PROBLEM DESCRIPTION
The listing below should be written out word for word, with its pictures removed.
--- START ---
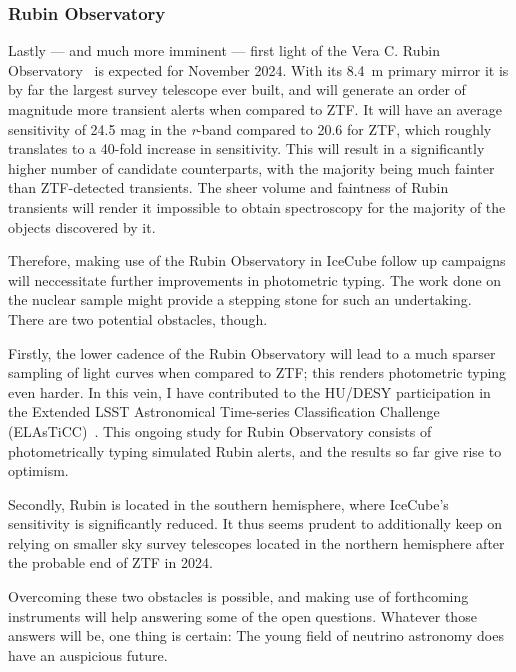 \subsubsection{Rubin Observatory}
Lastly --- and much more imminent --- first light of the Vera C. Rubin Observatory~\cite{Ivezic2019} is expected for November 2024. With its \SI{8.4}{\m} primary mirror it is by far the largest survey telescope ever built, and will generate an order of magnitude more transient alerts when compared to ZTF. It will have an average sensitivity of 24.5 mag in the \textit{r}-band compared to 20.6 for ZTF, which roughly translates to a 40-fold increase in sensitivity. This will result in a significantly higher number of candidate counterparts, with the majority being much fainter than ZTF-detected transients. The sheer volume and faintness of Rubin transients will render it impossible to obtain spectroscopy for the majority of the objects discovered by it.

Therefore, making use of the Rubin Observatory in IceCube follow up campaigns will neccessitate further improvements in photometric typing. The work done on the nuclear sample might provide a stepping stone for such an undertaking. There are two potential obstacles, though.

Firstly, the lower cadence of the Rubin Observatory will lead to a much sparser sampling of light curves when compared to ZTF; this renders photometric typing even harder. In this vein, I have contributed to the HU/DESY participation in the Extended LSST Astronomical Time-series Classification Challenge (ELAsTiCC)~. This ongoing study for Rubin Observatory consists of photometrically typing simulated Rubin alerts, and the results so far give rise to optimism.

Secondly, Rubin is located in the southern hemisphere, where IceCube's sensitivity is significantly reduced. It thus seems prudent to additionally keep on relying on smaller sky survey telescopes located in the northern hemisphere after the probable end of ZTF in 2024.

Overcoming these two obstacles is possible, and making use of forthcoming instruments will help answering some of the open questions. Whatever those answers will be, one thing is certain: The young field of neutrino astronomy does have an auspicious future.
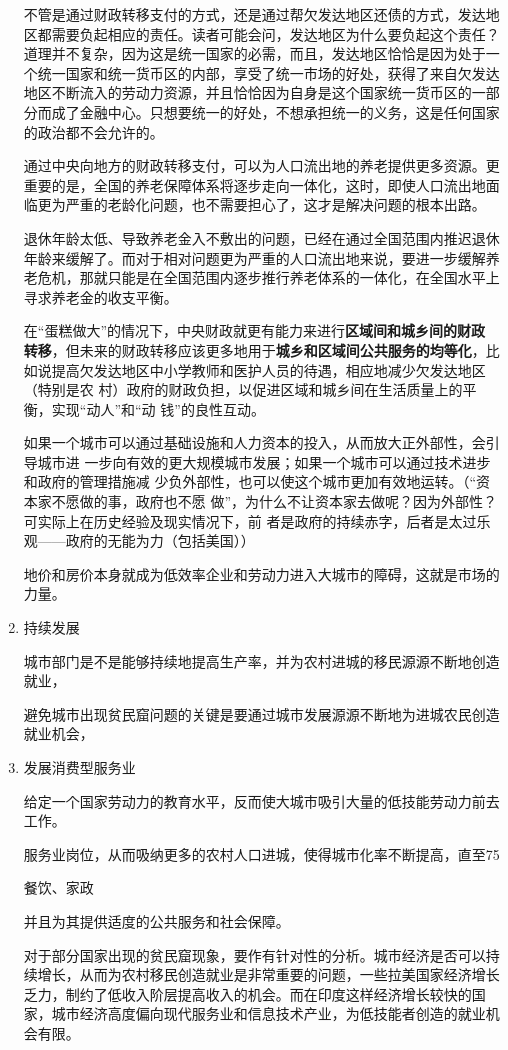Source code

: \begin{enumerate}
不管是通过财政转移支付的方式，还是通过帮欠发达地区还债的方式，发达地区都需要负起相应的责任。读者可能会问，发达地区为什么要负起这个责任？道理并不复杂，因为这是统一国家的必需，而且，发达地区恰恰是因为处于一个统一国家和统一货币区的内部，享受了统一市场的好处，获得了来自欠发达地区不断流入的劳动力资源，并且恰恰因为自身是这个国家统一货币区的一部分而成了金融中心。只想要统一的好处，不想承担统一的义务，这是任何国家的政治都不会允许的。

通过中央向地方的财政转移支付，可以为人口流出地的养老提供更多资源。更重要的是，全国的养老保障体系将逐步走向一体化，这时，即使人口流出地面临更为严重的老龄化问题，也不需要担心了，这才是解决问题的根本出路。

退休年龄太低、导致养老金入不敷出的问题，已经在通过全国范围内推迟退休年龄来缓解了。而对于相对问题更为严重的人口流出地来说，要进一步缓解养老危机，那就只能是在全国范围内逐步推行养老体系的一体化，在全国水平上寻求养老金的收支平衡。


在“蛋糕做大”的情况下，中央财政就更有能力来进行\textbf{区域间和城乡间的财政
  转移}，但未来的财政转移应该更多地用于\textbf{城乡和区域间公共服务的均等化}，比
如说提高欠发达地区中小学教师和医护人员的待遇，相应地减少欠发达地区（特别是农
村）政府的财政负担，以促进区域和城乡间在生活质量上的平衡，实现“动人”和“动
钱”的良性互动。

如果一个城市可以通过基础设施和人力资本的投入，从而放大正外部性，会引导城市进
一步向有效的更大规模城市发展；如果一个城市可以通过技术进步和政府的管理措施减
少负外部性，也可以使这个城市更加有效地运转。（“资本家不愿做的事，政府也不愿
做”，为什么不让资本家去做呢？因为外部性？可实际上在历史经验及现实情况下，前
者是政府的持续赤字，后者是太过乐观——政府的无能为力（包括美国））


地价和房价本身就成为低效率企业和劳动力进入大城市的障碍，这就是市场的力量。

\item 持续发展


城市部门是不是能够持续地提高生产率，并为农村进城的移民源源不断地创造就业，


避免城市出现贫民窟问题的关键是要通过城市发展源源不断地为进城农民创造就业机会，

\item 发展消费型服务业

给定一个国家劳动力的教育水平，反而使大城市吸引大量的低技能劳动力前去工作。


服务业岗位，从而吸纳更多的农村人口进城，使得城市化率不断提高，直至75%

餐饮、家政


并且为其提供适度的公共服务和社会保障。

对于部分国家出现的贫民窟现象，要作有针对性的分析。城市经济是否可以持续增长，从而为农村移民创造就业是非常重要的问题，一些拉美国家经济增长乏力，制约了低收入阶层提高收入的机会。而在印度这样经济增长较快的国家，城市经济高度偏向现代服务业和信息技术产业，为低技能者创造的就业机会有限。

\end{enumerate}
--- END ---
EXPECTED ANSWER
 \subsubsection{Rubin Observatory}
Lastly --- and much more imminent --- first light of the Vera C. Rubin Observatory~\cite{Ivezic2019} is expected for November 2024. With its \SI{8.4}{\m} primary mirror it is by far the largest survey telescope ever built, and will generate an order of magnitude more transient alerts when compared to ZTF. It will have an average sensitivity of 24.5 mag in the \textit{r}-band compared to 20.6 for ZTF, which roughly translates to a 40-fold increase in sensitivity. This will result in a significantly higher number of candidate counterparts, with the majority being much fainter than ZTF-detected transients. The sheer volume and faintness of Rubin transients will render it impossible to obtain spectroscopy for the majority of the objects discovered by it.

Therefore, making use of the Rubin Observatory in IceCube follow up campaigns will neccessitate further improvements in photometric typing. The work done on the nuclear sample might provide a stepping stone for such an undertaking. There are two potential obstacles, though.

Firstly, the lower cadence of the Rubin Observatory will lead to a much sparser sampling of light curves when compared to ZTF; this renders photometric typing even harder. In this vein, I have contributed to the HU/DESY participation in the Extended LSST Astronomical Time-series Classification Challenge (ELAsTiCC)~. This ongoing study for Rubin Observatory consists of photometrically typing simulated Rubin alerts, and the results so far give rise to optimism.

Secondly, Rubin is located in the southern hemisphere, where IceCube's sensitivity is significantly reduced. It thus seems prudent to additionally keep on relying on smaller sky survey telescopes located in the northern hemisphere after the probable end of ZTF in 2024.

Overcoming these two obstacles is possible, and making use of forthcoming instruments will help answering some of the open questions. Whatever those answers will be, one thing is certain: The young field of neutrino astronomy does have an auspicious future.
Source code

: \begin{enumerate}
不管是通过财政转移支付的方式，还是通过帮欠发达地区还债的方式，发达地区都需要负起相应的责任。读者可能会问，发达地区为什么要负起这个责任？道理并不复杂，因为这是统一国家的必需，而且，发达地区恰恰是因为处于一个统一国家和统一货币区的内部，享受了统一市场的好处，获得了来自欠发达地区不断流入的劳动力资源，并且恰恰因为自身是这个国家统一货币区的一部分而成了金融中心。只想要统一的好处，不想承担统一的义务，这是任何国家的政治都不会允许的。

通过中央向地方的财政转移支付，可以为人口流出地的养老提供更多资源。更重要的是，全国的养老保障体系将逐步走向一体化，这时，即使人口流出地面临更为严重的老龄化问题，也不需要担心了，这才是解决问题的根本出路。

退休年龄太低、导致养老金入不敷出的问题，已经在通过全国范围内推迟退休年龄来缓解了。而对于相对问题更为严重的人口流出地来说，要进一步缓解养老危机，那就只能是在全国范围内逐步推行养老体系的一体化，在全国水平上寻求养老金的收支平衡。


在“蛋糕做大”的情况下，中央财政就更有能力来进行\textbf{区域间和城乡间的财政
  转移}，但未来的财政转移应该更多地用于\textbf{城乡和区域间公共服务的均等化}，比
如说提高欠发达地区中小学教师和医护人员的待遇，相应地减少欠发达地区（特别是农
村）政府的财政负担，以促进区域和城乡间在生活质量上的平衡，实现“动人”和“动
钱”的良性互动。

如果一个城市可以通过基础设施和人力资本的投入，从而放大正外部性，会引导城市进
一步向有效的更大规模城市发展；如果一个城市可以通过技术进步和政府的管理措施减
少负外部性，也可以使这个城市更加有效地运转。（“资本家不愿做的事，政府也不愿
做”，为什么不让资本家去做呢？因为外部性？可实际上在历史经验及现实情况下，前
者是政府的持续赤字，后者是太过乐观——政府的无能为力（包括美国））


地价和房价本身就成为低效率企业和劳动力进入大城市的障碍，这就是市场的力量。

\item 持续发展


城市部门是不是能够持续地提高生产率，并为农村进城的移民源源不断地创造就业，


避免城市出现贫民窟问题的关键是要通过城市发展源源不断地为进城农民创造就业机会，

\item 发展消费型服务业

给定一个国家劳动力的教育水平，反而使大城市吸引大量的低技能劳动力前去工作。


服务业岗位，从而吸纳更多的农村人口进城，使得城市化率不断提高，直至75%

餐饮、家政


并且为其提供适度的公共服务和社会保障。

对于部分国家出现的贫民窟现象，要作有针对性的分析。城市经济是否可以持续增长，从而为农村移民创造就业是非常重要的问题，一些拉美国家经济增长乏力，制约了低收入阶层提高收入的机会。而在印度这样经济增长较快的国家，城市经济高度偏向现代服务业和信息技术产业，为低技能者创造的就业机会有限。

\end{enumerate}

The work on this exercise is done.